并且,他还进一步指出,具体到对电子商务或金融类应用的关注,目前还没有发现“采取协调一致的真正努力”出现的迹象。
按照卢的分析,在不久的将来,安全局势就很可能会出现急转直下的改变。由于支持NFC的下一代手机即将全面普及,这必然会导致大部分消费市场都会选择更多地支持电子商务与金融类应用。
这位总监声称:“按照我们的预测,一旦网络犯罪分子认识到这些技术可以被用来在资金盗窃方面获取更多的好处,由“职业”网络犯罪分子造就涉及范围更广危害更严重的危急局面就将会出现”。
仅仅依靠防病毒工具来进行防范是远远不够的
因此,卢敦促系统管理员对于购买现成解决方案的决策进行重新审视。由于这些工具并没有考虑到企业网络的实际需求以及具体配置情况,所以可能无法对潮水般涌入的移动设备实施有效管理。
此外,他还指出某些移动设备管理(MDM)软件在安全功能方面存在缺陷,并没有包含防病毒或者基于声誉的网页和文件保护等必备选项。而与此同时,其它安全工具则缺乏远程擦除之类必须的数据远程管理功能。
对于这种观点,赛门铁克新加坡负责系统工程的高级经理罗尼·吴也表示了支持。他指出,即便是在IT技术消费化加上自带设备(BYOD)已经如此明显的趋势之下,很多安全供应商依然还在坚持推广无法有效应对当前风险的单端点产品。
吴指出:“在移动世界中,最关键的问题就是安全供应商必须可以对设备进行加密,对用户进行认证,确保设备中的数据不会被泄露出去,并且能够对设备中保存的数据进行有效管理”。
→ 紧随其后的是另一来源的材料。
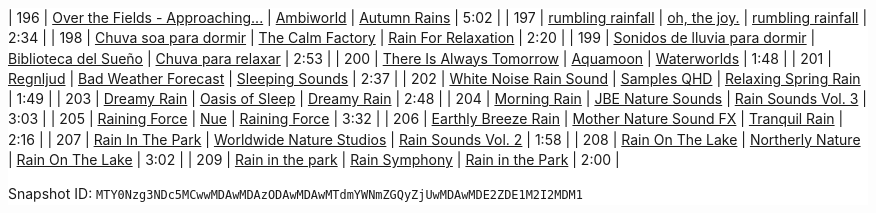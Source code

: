 | 196 | [Over the Fields \- Approaching...](https://open.spotify.com/track/0pxhuhOSHm2QxIWpu0vlCt) | [Ambiworld](https://open.spotify.com/artist/5iZR4UKrhE03RTdCSJo6eG) | [Autumn Rains](https://open.spotify.com/album/7DTbEBe6bJoKeZgfW7nqdZ) | 5:02 |
| 197 | [rumbling rainfall](https://open.spotify.com/track/7e4RppJmMYGWgvx1qGGixI) | [oh, the joy.](https://open.spotify.com/artist/6kqOxJqJ4r4cIlbYR4GbP4) | [rumbling rainfall](https://open.spotify.com/album/2aSuvA08FWUZ7LLkwxs31n) | 2:34 |
| 198 | [Chuva soa para dormir](https://open.spotify.com/track/5sMzZKg6SLtG5lcudEpDLC) | [The Calm Factory](https://open.spotify.com/artist/2ZFshTMWFRTaeIuk7ryC4s) | [Rain For Relaxation](https://open.spotify.com/album/4tcF6ddU4hcwD78mHyuXFn) | 2:20 |
| 199 | [Sonidos de lluvia para dormir](https://open.spotify.com/track/2Gzu7T11dpKH9Vb7JwctOr) | [Biblioteca del Sueño](https://open.spotify.com/artist/5D1CXEnAotW2Hy3gdyWYEW) | [Chuva para relaxar](https://open.spotify.com/album/55xW5bMOYByBLld2Ccek0d) | 2:53 |
| 200 | [There Is Always Tomorrow](https://open.spotify.com/track/5w2MqEtJPba4bMvVn7wtkh) | [Aquamoon](https://open.spotify.com/artist/20FQZwDT0EqBx7aSMrt5NA) | [Waterworlds](https://open.spotify.com/album/3UO36j9PRWy5ORvJbuJ5zM) | 1:48 |
| 201 | [Regnljud](https://open.spotify.com/track/5mBKVM21lALtJgUz0viYbl) | [Bad Weather Forecast](https://open.spotify.com/artist/4cSSlFZVzDr6U2JbKiaqVs) | [Sleeping Sounds](https://open.spotify.com/album/0I7MgTcuGhEDJ4W80dmcIC) | 2:37 |
| 202 | [White Noise Rain Sound](https://open.spotify.com/track/7KDDKunLTkqnGp5nmo8QSZ) | [Samples QHD](https://open.spotify.com/artist/4yPaJjWtrGMogTzwi0JWVx) | [Relaxing Spring Rain](https://open.spotify.com/album/5T4eAq7CQUROmOIXJE8jCg) | 1:49 |
| 203 | [Dreamy Rain](https://open.spotify.com/track/4MkRYtYntl1YpyjeXLMP1B) | [Oasis of Sleep](https://open.spotify.com/artist/1BhI98thKFuBTeSvxFDd3g) | [Dreamy Rain](https://open.spotify.com/album/2ubzY0tGpiExYeNVvA89eI) | 2:48 |
| 204 | [Morning Rain](https://open.spotify.com/track/70LJyAuEGlgXrsEuaWmCkP) | [JBE Nature Sounds](https://open.spotify.com/artist/4pGknLkW2buCRBkvnMQC5o) | [Rain Sounds Vol\. 3](https://open.spotify.com/album/2abBIAGnbK4LEppbtAB3KL) | 3:03 |
| 205 | [Raining Force](https://open.spotify.com/track/3bJu4wU7VYdjlxQnG6z2ud) | [Nue](https://open.spotify.com/artist/4zPX6V2gCI5nf46EQTpRr9) | [Raining Force](https://open.spotify.com/album/1MSTsZLkWuOOAePWFDQTFV) | 3:32 |
| 206 | [Earthly Breeze Rain](https://open.spotify.com/track/3qUTSu08pdZb2fR5aAskKP) | [Mother Nature Sound FX](https://open.spotify.com/artist/4lrOh2SR7H3guHky2lAYOk) | [Tranquil Rain](https://open.spotify.com/album/0Mmvg8rBE91sWDrdMNzeJm) | 2:16 |
| 207 | [Rain In The Park](https://open.spotify.com/track/6gSA6VVdFw1KUSWbx0GfH9) | [Worldwide Nature Studios](https://open.spotify.com/artist/2SIcjOzNioSRtl2lQVEQyx) | [Rain Sounds Vol\. 2](https://open.spotify.com/album/5LqlHxkBdta9AJLiXCl9AQ) | 1:58 |
| 208 | [Rain On The Lake](https://open.spotify.com/track/0o5VWWgcf66ctfBM8HsO5i) | [Northerly Nature](https://open.spotify.com/artist/5jNKsTKXS0Ub5ng4c4XsL1) | [Rain On The Lake](https://open.spotify.com/album/0B1aCViIMUFAUgs5vtlfx1) | 3:02 |
| 209 | [Rain in the park](https://open.spotify.com/track/5P9M9CoG5GJ3TyU9m4EB4X) | [Rain Symphony](https://open.spotify.com/artist/0qMWYF5rvQrkVqDtRK5Ysn) | [Rain in the Park](https://open.spotify.com/album/16V0VrGGLUxWJ4XHILHV6r) | 2:00 |

Snapshot ID: `MTY0Nzg3NDc5MCwwMDAwMDAzODAwMDAwMTdmYWNmZGQyZjUwMDAwMDE2ZDE1M2I2MDM1`
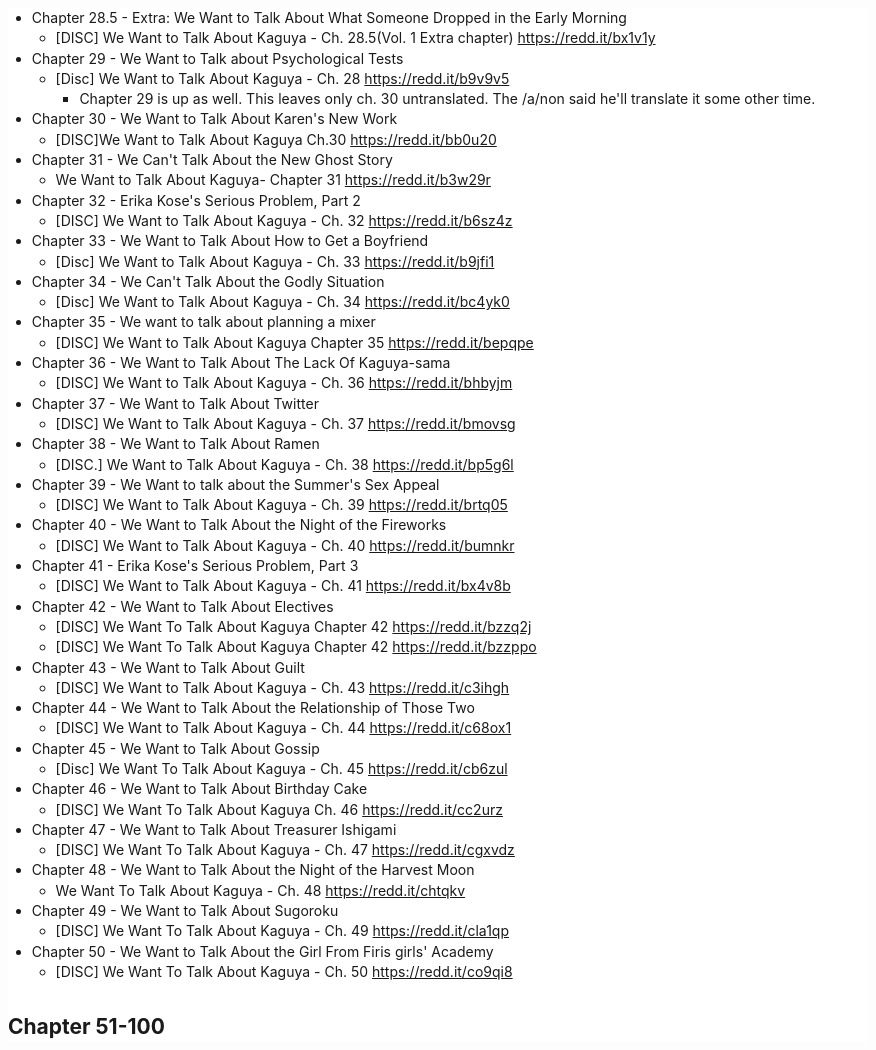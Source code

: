 - Chapter 28.5 - Extra: We Want to Talk About What Someone Dropped in the Early Morning
  - [DISC] We Want to Talk About Kaguya - Ch. 28.5(Vol. 1 Extra chapter) <https://redd.it/bx1v1y>
- Chapter 29 - We Want to Talk about Psychological Tests
  - [Disc] We Want to Talk About Kaguya - Ch. 28 <https://redd.it/b9v9v5>
    - Chapter 29 is up as well. This leaves only ch. 30 untranslated. The /a/non said he'll translate it some other time.
- Chapter 30 - We Want to Talk About Karen's New Work
  - [DISC]We Want to Talk About Kaguya Ch.30 <https://redd.it/bb0u20>
- Chapter 31 - We Can't Talk About the New Ghost Story
  - We Want to Talk About Kaguya- Chapter 31 <https://redd.it/b3w29r>
- Chapter 32 - Erika Kose's Serious Problem, Part 2
  - [DISC] We Want to Talk About Kaguya - Ch. 32 <https://redd.it/b6sz4z>
- Chapter 33 - We Want to Talk About How to Get a Boyfriend
  - [Disc] We Want to Talk About Kaguya - Ch. 33 <https://redd.it/b9jfi1>
- Chapter 34 - We Can't Talk About the Godly Situation
  - [Disc] We Want to Talk About Kaguya - Ch. 34 <https://redd.it/bc4yk0>
- Chapter 35 - We want to talk about planning a mixer
  - [DISC] We Want to Talk About Kaguya Chapter 35 <https://redd.it/bepqpe>
- Chapter 36 - We Want to Talk About The Lack Of Kaguya-sama
  - [DISC] We Want to Talk About Kaguya - Ch. 36 <https://redd.it/bhbyjm>
- Chapter 37 - We Want to Talk About Twitter
  - [DISC] We Want to Talk About Kaguya - Ch. 37 <https://redd.it/bmovsg>
- Chapter 38 - We Want to Talk About Ramen
  - [DISC.] We Want to Talk About Kaguya - Ch. 38 <https://redd.it/bp5g6l>
- Chapter 39 - We Want to talk about the Summer's Sex Appeal
  - [DISC] We Want to Talk About Kaguya - Ch. 39 <https://redd.it/brtq05>
- Chapter 40 - We Want to Talk About the Night of the Fireworks
  - [DISC] We Want to Talk About Kaguya - Ch. 40 <https://redd.it/bumnkr>
- Chapter 41 - Erika Kose's Serious Problem, Part 3
  - [DISC] We Want to Talk About Kaguya - Ch. 41 <https://redd.it/bx4v8b>
- Chapter 42 - We Want to Talk About Electives
  - [DISC] We Want To Talk About Kaguya Chapter 42 <https://redd.it/bzzq2j>
  - [DISC] We Want To Talk About Kaguya Chapter 42 <https://redd.it/bzzppo>
- Chapter 43 - We Want to Talk About Guilt
  - [DISC] We Want to Talk About Kaguya - Ch. 43 <https://redd.it/c3ihgh>
- Chapter 44 - We Want to Talk About the Relationship of Those Two
  - [DISC] We Want to Talk About Kaguya - Ch. 44 <https://redd.it/c68ox1>
- Chapter 45 - We Want to Talk About Gossip
  - [Disc] We Want To Talk About Kaguya - Ch. 45 <https://redd.it/cb6zul>
- Chapter 46 - We Want to Talk About Birthday Cake
  - [DISC] We Want To Talk About Kaguya Ch. 46 <https://redd.it/cc2urz>
- Chapter 47 - We Want to Talk About Treasurer Ishigami
  - [DISC] We Want To Talk About Kaguya - Ch. 47 <https://redd.it/cgxvdz>
- Chapter 48 - We Want to Talk About the Night of the Harvest Moon
  - We Want To Talk About Kaguya - Ch. 48 <https://redd.it/chtqkv>
- Chapter 49 - We Want to Talk About Sugoroku
  - [DISC] We Want To Talk About Kaguya - Ch. 49 <https://redd.it/cla1qp>
- Chapter 50 - We Want to Talk About the Girl From Firis girls' Academy
  - [DISC] We Want To Talk About Kaguya - Ch. 50 <https://redd.it/co9qi8>

## Chapter 51-100
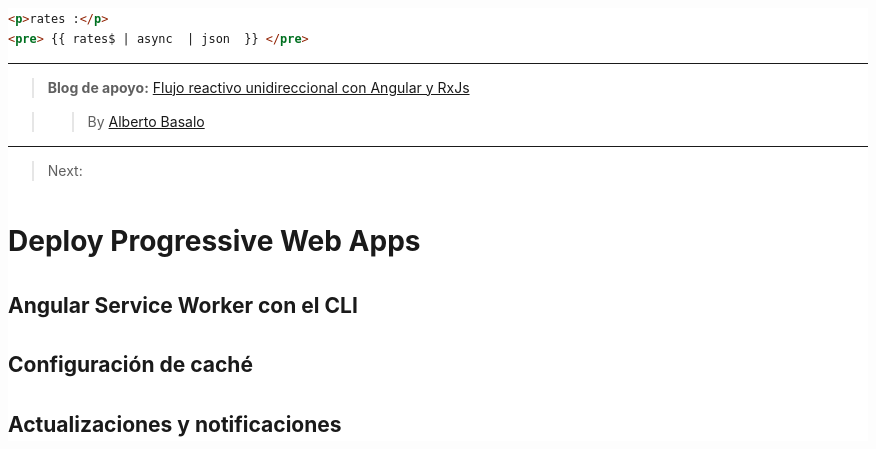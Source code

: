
 ```html
<p>rates :</p>
<pre> {{ rates$ | async  | json  }} </pre>
```

---

> **Blog de apoyo:** [Flujo reactivo unidireccional con Angular y RxJs](https://academia-binaria.com/flujo-reactivo-unidireccional-con-Angular-y-RxJs/)

> > By [Alberto Basalo](https://twitter.com/albertobasalo)

---

> Next:

# Deploy Progressive Web Apps

## Angular Service Worker con el CLI
## Configuración de caché
## Actualizaciones y notificaciones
他指出,赛门铁克之所以在今年3月份的时间决定收购Nukona公司,就是为了获得移动应用管理(MAM)方面的能力。对于技术人员来说,这项技术将可以在针对跨越公司与个人设备的内部数据以及应用进行全面到位的保护与隔离处理时提供有力帮助。
卢也指出,移动安全工具不应当将工作重点仅仅放在设备管理之上,对于应用软件管理领域也需要给予足够的关注。他进一步解释说,这意味着用户在决定将应用下载到设备上之前需要先进行扫描;此外,应用程序市场的现有环境也应当进行规范,确保已知恶意免费应用都被标注出来。
坚持使用基于手机的数据安全策略
在移动支付安全领域,当前所面临的另一项重大问题是针对用来进行手机支付以及支付卡数据存储的PIN码所进行的黑客攻击。
按照金雅拓负责电信业务的副总裁迈克尔·欧的建议,为了确保移动支付业务在安全方面不出现问题,供应商应该选择通用集成电路卡(UICC)——在大多数移动设备上运行SIM应用——来作为为必备的安全保障机制。
他指出,UICC包含了与智能卡类似的硬件以及软件,可以提供金融级别的安全保障。欧相信,只要供应商选择UICC作为安全保障机制,目前平台已经有的保障措施就可以为移动设备内的财务信息提供足够的安全保护,从而保证用户在进行移动交易以及移动支付拥有充分的信心。
前段时间,弗若斯特沙利文公司亚太区研究总监贾菲斯维逖·伊夏哈克就曾经说过:智能卡之所以会是非常安全,就是因为内部配备有三重数据加密系统(DES),并且,利用多芯片单元(MCU)制作而成的卡被认为属于具有高度安全性与智能化的类型。